Beredar video yang memperlihatkan kios di Kelurahan Pekayon dan Kelurahan Kalisari, Kecamatan Pasar Rebo, Jakarta Timur, diduga menjual obat keras jenis tramadol. Kios itu sempat digerebek warga, namun pemiliknya melakukan perlawanan.
Kapolres Jakarta Timur Kombes Alfian Nurrizal mengatakan pihaknya telah menggerebek kios tersebut. Mereka beroperasi berkedok penjual pulsa dan kosmetik.
"Polres Metro Jakarta Timur melakukan pengecekan langsung atas dugaan penjualan obat keras jenis tramadol yang berkedok kios pulsa dan kosmetik di tiga lokasi kios yang berada di wilayah Kelurahan Pekayon dan Kelurahan Kalisari, Kecamatan Pasar Rebo, Jakarta Timur," kata Alfian lewat keterangannya.
Alfian menuturkan, dari keterangan pemilik, kios itu disewakan kepada seseorang selama lebih dari 6 bulan.
Saat digerebek, polisi menemukan 15 papan atau 150 butir obat jenis trihexyphenidyl serta 250 butir obat kuning yang diduga tramadol.
Pelaku Penjual Obat Terlarang Tak Ada di Lokasi
Dalam penggerebekan itu, polisi tidak menemukan keberadaan pelaku. Menurut polisi, kios tersebut sudah tutup dua hari terakhir setelah video penggerebekan warga viral.
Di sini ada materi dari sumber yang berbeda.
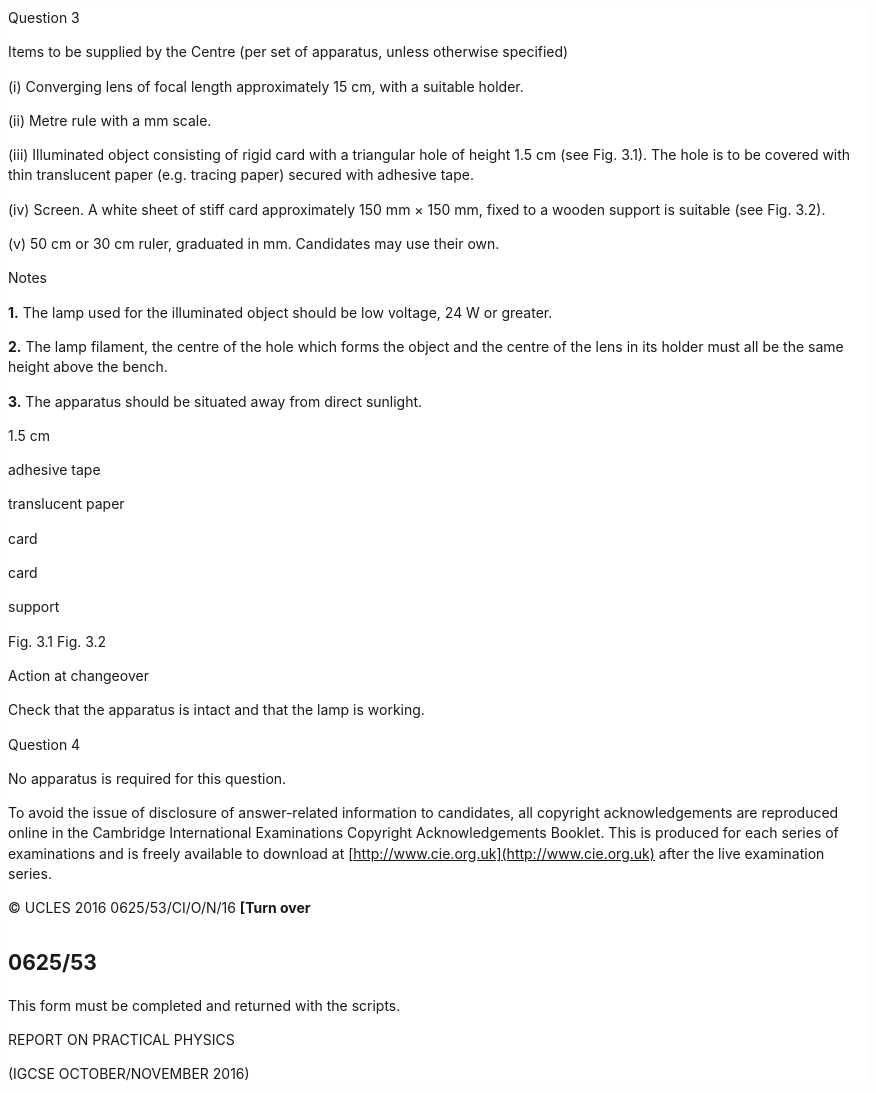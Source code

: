  Question 3 

 Items to be supplied by the Centre (per set of apparatus, unless otherwise specified) 

 (i) Converging lens of focal length approximately 15 cm, with a suitable holder. 

 (ii) Metre rule with a mm scale. 

 (iii) Illuminated object consisting of rigid card with a triangular hole of height 1.5 cm (see Fig. 3.1). The hole is to be covered with thin translucent paper (e.g. tracing paper) secured with adhesive tape. 

 (iv) Screen. A white sheet of stiff card approximately 150 mm × 150 mm, fixed to a wooden support is suitable (see Fig. 3.2). 

 (v) 50 cm or 30 cm ruler, graduated in mm. Candidates may use their own. 

 Notes 

**1.** The lamp used for the illuminated object should be low voltage, 24 W or greater. 

**2.** The lamp filament, the centre of the hole which forms the object and the centre of the lens in its     holder must all be the same height above the bench. 

**3.** The apparatus should be situated away from direct sunlight. 

 1.5 cm 

 adhesive tape 

 translucent paper 

 card 

 card 

 support 

 Fig. 3.1 Fig. 3.2 

 Action at changeover 

 Check that the apparatus is intact and that the lamp is working. 

 Question 4 

 No apparatus is required for this question. 

To avoid the issue of disclosure of answer-related information to candidates, all copyright acknowledgements are reproduced online in the Cambridge International Examinations Copyright Acknowledgements Booklet. This is produced for each series of examinations and is freely available to download at [http://www.cie.org.uk](http://www.cie.org.uk) after the live examination series. 


© UCLES 2016 0625/53/CI/O/N/16 **[Turn over** 

## 0625/53 

 This form must be completed and returned with the scripts. 

 REPORT ON PRACTICAL PHYSICS 

 (IGCSE OCTOBER/NOVEMBER 2016) 
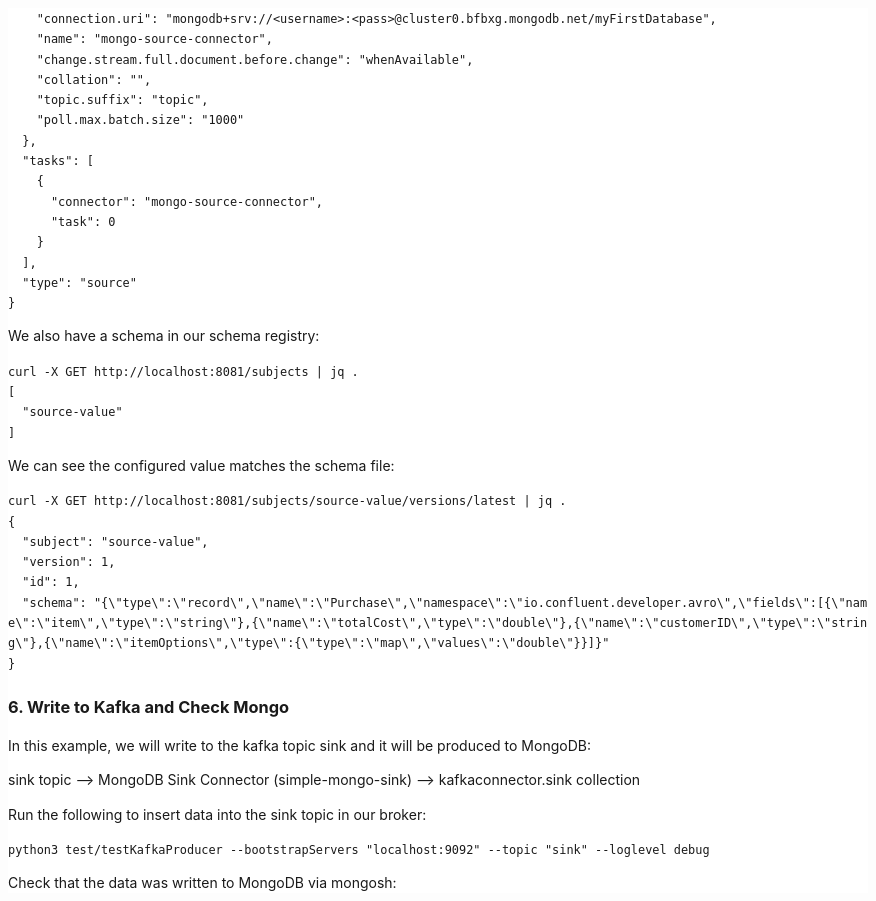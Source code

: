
 ```
    "connection.uri": "mongodb+srv://<username>:<pass>@cluster0.bfbxg.mongodb.net/myFirstDatabase",
    "name": "mongo-source-connector",
    "change.stream.full.document.before.change": "whenAvailable",
    "collation": "",
    "topic.suffix": "topic",
    "poll.max.batch.size": "1000"
  },
  "tasks": [
    {
      "connector": "mongo-source-connector",
      "task": 0
    }
  ],
  "type": "source"
}
```

We also have a schema in our schema registry:

```
curl -X GET http://localhost:8081/subjects | jq . 
[
  "source-value"
]
```

We can see the configured value matches the schema file:

```
curl -X GET http://localhost:8081/subjects/source-value/versions/latest | jq . 
{
  "subject": "source-value",
  "version": 1,
  "id": 1,
  "schema": "{\"type\":\"record\",\"name\":\"Purchase\",\"namespace\":\"io.confluent.developer.avro\",\"fields\":[{\"name\":\"item\",\"type\":\"string\"},{\"name\":\"totalCost\",\"type\":\"double\"},{\"name\":\"customerID\",\"type\":\"string\"},{\"name\":\"itemOptions\",\"type\":{\"type\":\"map\",\"values\":\"double\"}}]}"
}
```


### 6. Write to Kafka and Check Mongo

In this example, we will write to the kafka topic sink and it will be produced to MongoDB:

sink topic --> MongoDB Sink Connector (simple-mongo-sink) --> kafkaconnector.sink collection

Run the following to insert data into the sink topic in our broker:

```
python3 test/testKafkaProducer --bootstrapServers "localhost:9092" --topic "sink" --loglevel debug
```

Check that the data was written to MongoDB via mongosh:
"Saat dilakukan sidak, kios yang diduga menjual obat keras tersebut telah tutup selama dua hari, tepatnya sejak Sabtu, 7 Maret 2026, setelah beredar video viral di media sosial terkait penyerangan petasan oleh orang tak dikenal ke arah kios tersebut," jelas Alfian.
Petugas kemudian melakukan pembongkaran dan pemeriksaan kios dengan disaksikan oleh ketua RT setempat serta pemilik bangunan untuk memastikan kondisi di dalam kios.
Saat ini barang bukti telah diamankan oleh pihak kepolisian untuk proses penyelidikan lebih lanjut.